僕の場合、それが訪れたのは大学を卒業してからでした。いわば、人生で初めての反抗期が「大人になってから」だったんです。

父は、自営業でメガネ店を営んでいました。真面目で、誠実で、正しさを何よりも大切にする人でした。でもその「正しさ」が、若かった僕には、なんだか鼻について。何かにつけて、反抗していました。

サラリーマンの僕は、自営業である父をどこかで見下していたんです。「組織で働いたこともないくせに、世の中を語るな」と。狭い世界で生きてると、勝手に決めつけていました。

でも、そんな僕も学生のころは、「サラリーマンなんて歯車だ、経営者の駒でしかない」なんて思っていたんです。

結局いつも、誰かと比べて、自分のほうが正しくて立派だと主張したかったんだと思います。

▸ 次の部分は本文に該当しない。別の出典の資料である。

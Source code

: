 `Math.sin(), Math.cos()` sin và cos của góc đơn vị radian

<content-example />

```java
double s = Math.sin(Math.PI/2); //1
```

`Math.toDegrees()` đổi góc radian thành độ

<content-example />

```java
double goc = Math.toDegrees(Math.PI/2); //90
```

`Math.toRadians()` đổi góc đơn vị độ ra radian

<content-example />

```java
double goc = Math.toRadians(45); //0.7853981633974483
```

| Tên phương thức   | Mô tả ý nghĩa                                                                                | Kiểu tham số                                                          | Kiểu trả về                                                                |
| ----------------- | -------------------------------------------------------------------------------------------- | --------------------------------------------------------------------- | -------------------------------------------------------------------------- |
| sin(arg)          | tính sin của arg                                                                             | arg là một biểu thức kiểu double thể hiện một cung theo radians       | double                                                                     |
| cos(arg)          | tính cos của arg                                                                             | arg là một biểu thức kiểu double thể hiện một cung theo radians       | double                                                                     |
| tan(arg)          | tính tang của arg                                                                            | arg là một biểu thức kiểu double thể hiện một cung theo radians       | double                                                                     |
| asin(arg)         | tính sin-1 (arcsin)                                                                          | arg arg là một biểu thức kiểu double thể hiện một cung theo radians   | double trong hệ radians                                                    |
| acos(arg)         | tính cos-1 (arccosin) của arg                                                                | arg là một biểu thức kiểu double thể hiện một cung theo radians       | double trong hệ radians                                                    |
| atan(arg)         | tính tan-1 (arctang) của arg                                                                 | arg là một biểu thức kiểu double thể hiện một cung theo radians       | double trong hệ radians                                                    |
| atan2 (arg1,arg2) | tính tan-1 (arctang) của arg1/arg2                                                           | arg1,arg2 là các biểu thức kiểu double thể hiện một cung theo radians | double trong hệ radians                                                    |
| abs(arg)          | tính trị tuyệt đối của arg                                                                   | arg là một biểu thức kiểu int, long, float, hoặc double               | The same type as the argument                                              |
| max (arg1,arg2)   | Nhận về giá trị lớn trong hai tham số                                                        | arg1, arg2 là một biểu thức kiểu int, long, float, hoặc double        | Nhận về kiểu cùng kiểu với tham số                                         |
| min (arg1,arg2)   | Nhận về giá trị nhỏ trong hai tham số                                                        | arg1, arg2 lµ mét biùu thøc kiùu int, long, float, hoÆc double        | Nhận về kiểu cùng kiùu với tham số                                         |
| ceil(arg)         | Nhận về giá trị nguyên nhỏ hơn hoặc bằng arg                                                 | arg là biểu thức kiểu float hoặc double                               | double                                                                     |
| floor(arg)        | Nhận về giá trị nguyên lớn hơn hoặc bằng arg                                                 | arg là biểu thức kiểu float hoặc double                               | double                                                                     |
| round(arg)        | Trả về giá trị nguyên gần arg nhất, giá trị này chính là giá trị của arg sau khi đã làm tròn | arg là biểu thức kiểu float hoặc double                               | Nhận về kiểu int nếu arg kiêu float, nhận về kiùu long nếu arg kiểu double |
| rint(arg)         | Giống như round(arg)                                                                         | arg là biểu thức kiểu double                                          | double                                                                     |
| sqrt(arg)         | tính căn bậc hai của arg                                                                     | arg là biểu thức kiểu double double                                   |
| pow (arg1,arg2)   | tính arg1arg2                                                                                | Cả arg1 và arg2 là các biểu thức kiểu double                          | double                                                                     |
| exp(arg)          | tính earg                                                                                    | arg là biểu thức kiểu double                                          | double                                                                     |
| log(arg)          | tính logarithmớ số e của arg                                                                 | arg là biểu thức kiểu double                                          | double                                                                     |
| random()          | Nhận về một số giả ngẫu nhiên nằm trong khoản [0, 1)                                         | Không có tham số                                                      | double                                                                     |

正しさに対抗して、勝てる正しさを見つけてきては主張する、という滑稽なあり方でした。

東京の私立大学に進学し、父からは下宿代や学費など、たくさんの援助をしてもらいました。でも、当時の僕はそのありがたさに気づかず、「自分の力で生きている」と勘違いしていた。

結婚し、子どもを授かり、親になってみてやっと気づきました。どれほどの愛情と苦労が、そこにあったのか。

父との思い出の記憶は、あまり多くありません。

お店が月曜休みで、一般家庭のように、土日を一緒に過ごすことがなかったので、年一くらいで温泉に行った時の写真が残っているくらいです。それでもきっと、たくさん関わってくれていたとは思うのですが…。

2年前、父は亡くなりました。

今もし、話ができるとしたら――僕は、仕事の話や人生論ではなく、どうでもいいバカ話がしたいんです。昔の恋の悩みや、エッチな話、若い頃の失敗談とか。そんな他愛のない話を、もっと父としておけばよかったなと、今は思います。

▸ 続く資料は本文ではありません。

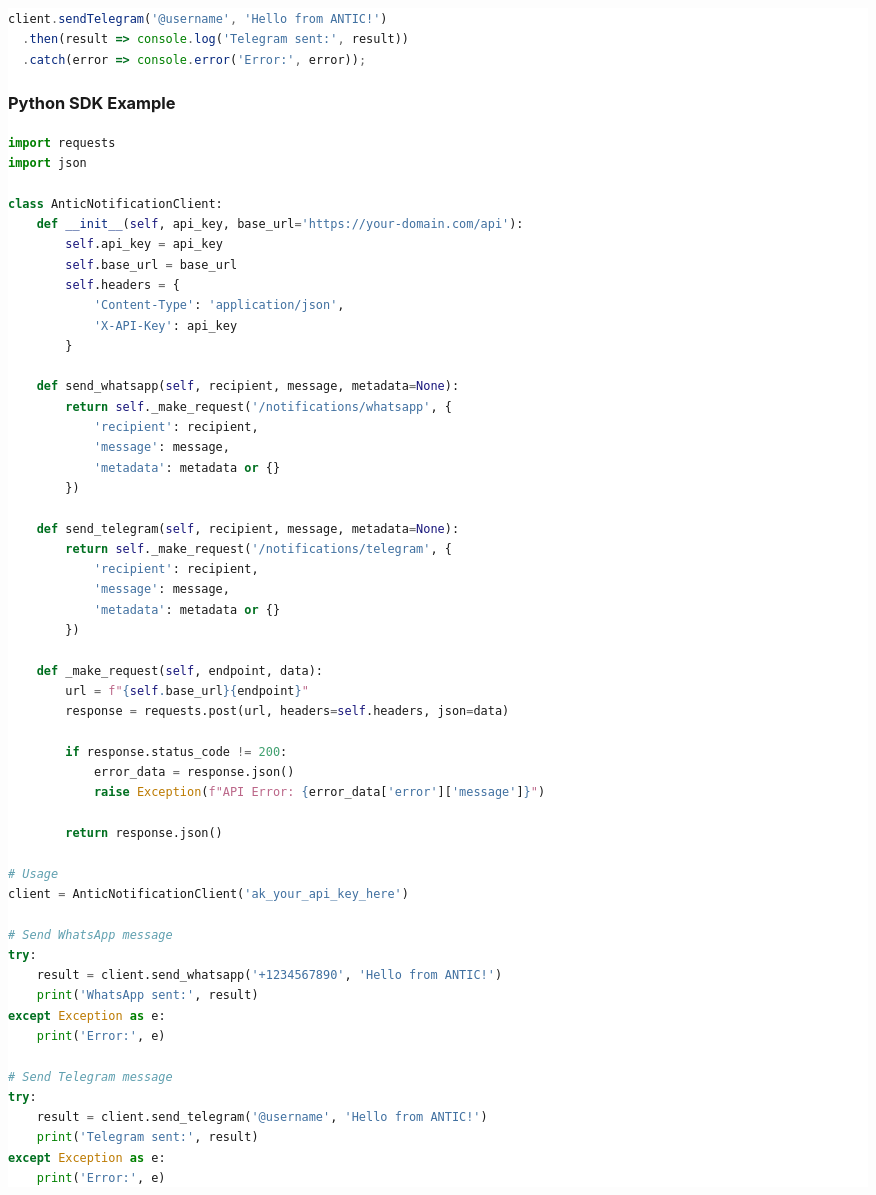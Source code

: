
 ```javascript
client.sendTelegram('@username', 'Hello from ANTIC!')
  .then(result => console.log('Telegram sent:', result))
  .catch(error => console.error('Error:', error));
```

### Python SDK Example

```python
import requests
import json

class AnticNotificationClient:
    def __init__(self, api_key, base_url='https://your-domain.com/api'):
        self.api_key = api_key
        self.base_url = base_url
        self.headers = {
            'Content-Type': 'application/json',
            'X-API-Key': api_key
        }

    def send_whatsapp(self, recipient, message, metadata=None):
        return self._make_request('/notifications/whatsapp', {
            'recipient': recipient,
            'message': message,
            'metadata': metadata or {}
        })

    def send_telegram(self, recipient, message, metadata=None):
        return self._make_request('/notifications/telegram', {
            'recipient': recipient,
            'message': message,
            'metadata': metadata or {}
        })

    def _make_request(self, endpoint, data):
        url = f"{self.base_url}{endpoint}"
        response = requests.post(url, headers=self.headers, json=data)
        
        if response.status_code != 200:
            error_data = response.json()
            raise Exception(f"API Error: {error_data['error']['message']}")
        
        return response.json()

# Usage
client = AnticNotificationClient('ak_your_api_key_here')

# Send WhatsApp message
try:
    result = client.send_whatsapp('+1234567890', 'Hello from ANTIC!')
    print('WhatsApp sent:', result)
except Exception as e:
    print('Error:', e)

# Send Telegram message
try:
    result = client.send_telegram('@username', 'Hello from ANTIC!')
    print('Telegram sent:', result)
except Exception as e:
    print('Error:', e)
```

父との関係から学んだ、いちばん大きなこと。それは、「立派である必要はない、正しくなくていい、自分にやさしくして、優しい繋がりの中で、許し、甘え、頼り合ったり、ただそのままの自分でいること。」

父とは叶わなかったこと、今は自分の子どもたちとの日常で味わい、分かち合っていこうと思います。

晴耕雨読。

雨は埃を流し、大切なものだけを現してくれます。